• **Task objective**
Restate word for word, and only, the lines that extend from the line containing "we can embrace" through the end of the records below.

[Source texts of formatted documents]
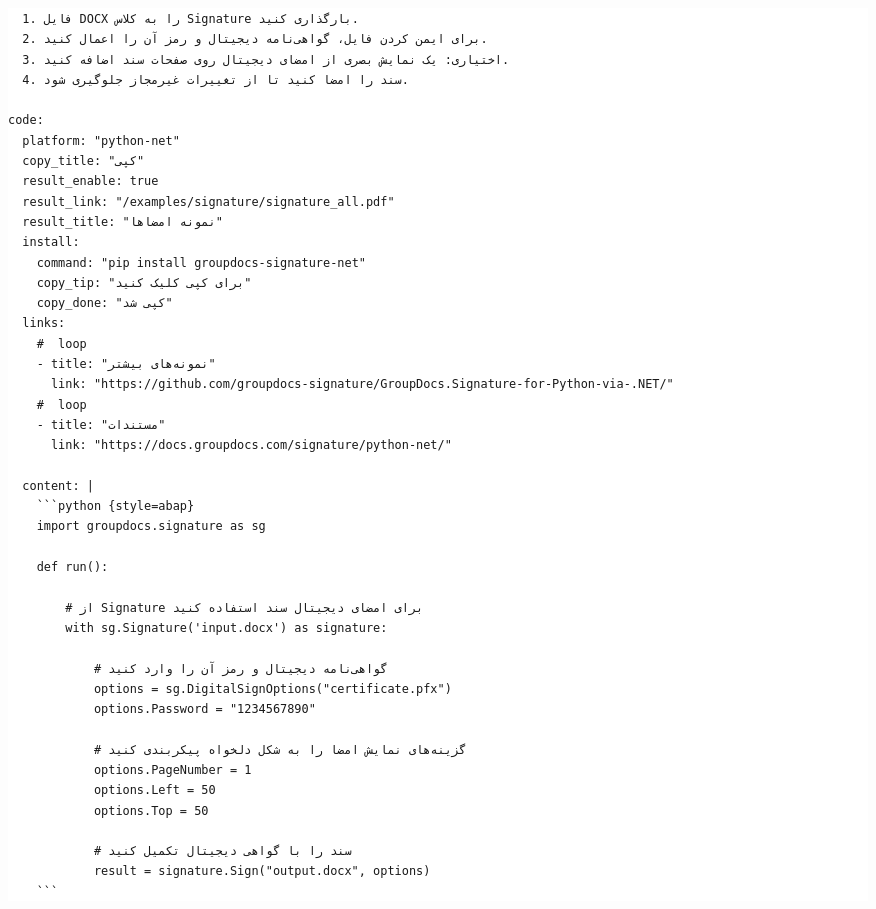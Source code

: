       1. فایل DOCX را به کلاس Signature بارگذاری کنید.
      2. برای ایمن کردن فایل، گواهی‌نامه دیجیتال و رمز آن را اعمال کنید.
      3. اختیاری: یک نمایش بصری از امضای دیجیتال روی صفحات سند اضافه کنید.
      4. سند را امضا کنید تا از تغییرات غیرمجاز جلوگیری شود.
   
    code:
      platform: "python-net"
      copy_title: "کپی"
      result_enable: true
      result_link: "/examples/signature/signature_all.pdf"
      result_title: "نمونه امضاها"
      install:
        command: "pip install groupdocs-signature-net"
        copy_tip: "برای کپی کلیک کنید"
        copy_done: "کپی شد"
      links:
        #  loop
        - title: "نمونه‌های بیشتر"
          link: "https://github.com/groupdocs-signature/GroupDocs.Signature-for-Python-via-.NET/"
        #  loop
        - title: "مستندات"
          link: "https://docs.groupdocs.com/signature/python-net/"
          
      content: |
        ```python {style=abap}
        import groupdocs.signature as sg

        def run():

            # از Signature برای امضای دیجیتال سند استفاده کنید
            with sg.Signature('input.docx') as signature:

                # گواهی‌نامه دیجیتال و رمز آن را وارد کنید
                options = sg.DigitalSignOptions("certificate.pfx")
                options.Password = "1234567890"

                # گزینه‌های نمایش امضا را به شکل دلخواه پیکربندی کنید
                options.PageNumber = 1
                options.Left = 50
                options.Top = 50

                # سند را با گواهی دیجیتال تکمیل کنید
                result = signature.Sign("output.docx", options)
        ```            
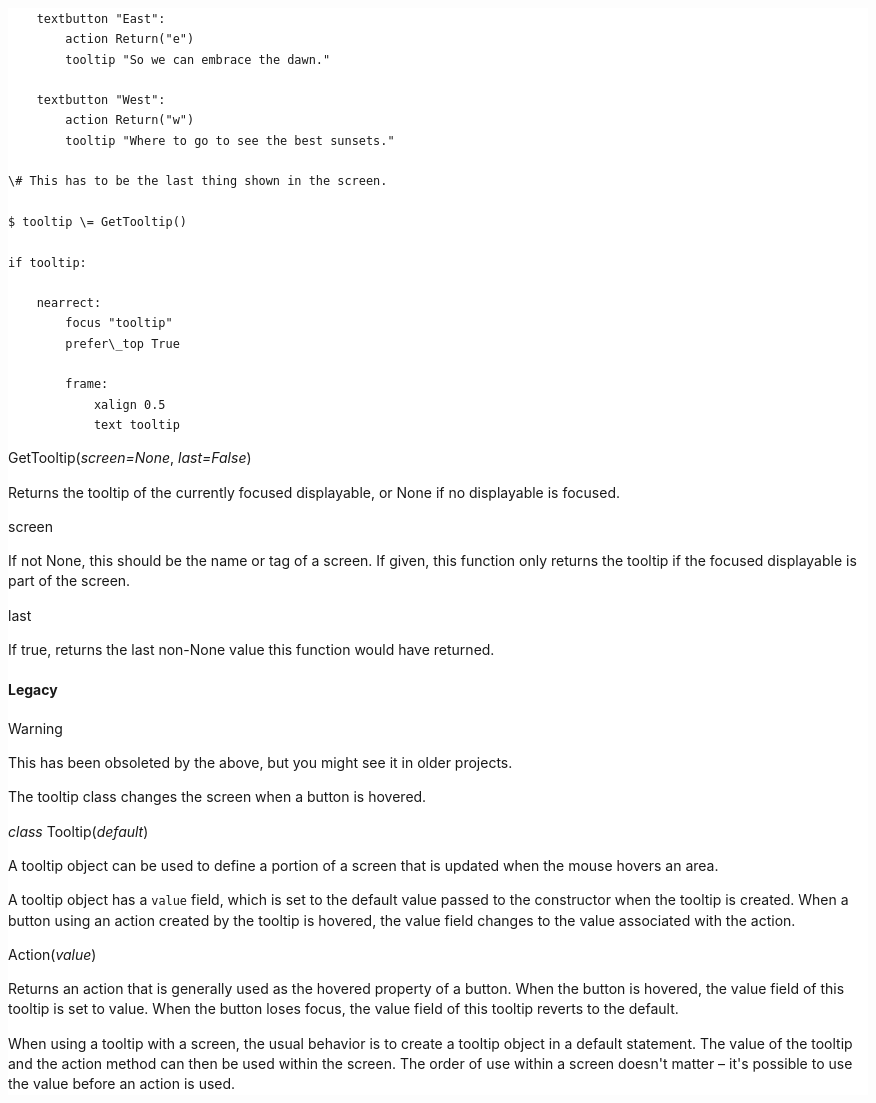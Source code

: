         textbutton "East":
            action Return("e")
            tooltip "So we can embrace the dawn."

        textbutton "West":
            action Return("w")
            tooltip "Where to go to see the best sunsets."

    \# This has to be the last thing shown in the screen.

    $ tooltip \= GetTooltip()

    if tooltip:

        nearrect:
            focus "tooltip"
            prefer\_top True

            frame:
                xalign 0.5
                text tooltip

GetTooltip(_screen\=None_, _last\=False_)

Returns the tooltip of the currently focused displayable, or None if no displayable is focused.

screen

If not None, this should be the name or tag of a screen. If given, this function only returns the tooltip if the focused displayable is part of the screen.

last

If true, returns the last non-None value this function would have returned.

#### Legacy

Warning

This has been obsoleted by the above, but you might see it in older projects.

The tooltip class changes the screen when a button is hovered.

_class_ Tooltip(_default_)

A tooltip object can be used to define a portion of a screen that is updated when the mouse hovers an area.

A tooltip object has a `value` field, which is set to the default value passed to the constructor when the tooltip is created. When a button using an action created by the tooltip is hovered, the value field changes to the value associated with the action.

Action(_value_)

Returns an action that is generally used as the hovered property of a button. When the button is hovered, the value field of this tooltip is set to value. When the button loses focus, the value field of this tooltip reverts to the default.

When using a tooltip with a screen, the usual behavior is to create a tooltip object in a default statement. The value of the tooltip and the action method can then be used within the screen. The order of use within a screen doesn't matter – it's possible to use the value before an action is used.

• **Task output**
            tooltip "So we can embrace the dawn."

        textbutton "West":
            action Return("w")
            tooltip "Where to go to see the best sunsets."

    \# This has to be the last thing shown in the screen.

    $ tooltip \= GetTooltip()

    if tooltip:

        nearrect:
            focus "tooltip"
            prefer\_top True

            frame:
                xalign 0.5
                text tooltip

GetTooltip(_screen\=None_, _last\=False_)

Returns the tooltip of the currently focused displayable, or None if no displayable is focused.

screen

If not None, this should be the name or tag of a screen. If given, this function only returns the tooltip if the focused displayable is part of the screen.

last

If true, returns the last non-None value this function would have returned.

#### Legacy

Warning

This has been obsoleted by the above, but you might see it in older projects.

The tooltip class changes the screen when a button is hovered.

_class_ Tooltip(_default_)

A tooltip object can be used to define a portion of a screen that is updated when the mouse hovers an area.

A tooltip object has a `value` field, which is set to the default value passed to the constructor when the tooltip is created. When a button using an action created by the tooltip is hovered, the value field changes to the value associated with the action.

Action(_value_)

Returns an action that is generally used as the hovered property of a button. When the button is hovered, the value field of this tooltip is set to value. When the button loses focus, the value field of this tooltip reverts to the default.

When using a tooltip with a screen, the usual behavior is to create a tooltip object in a default statement. The value of the tooltip and the action method can then be used within the screen. The order of use within a screen doesn't matter – it's possible to use the value before an action is used.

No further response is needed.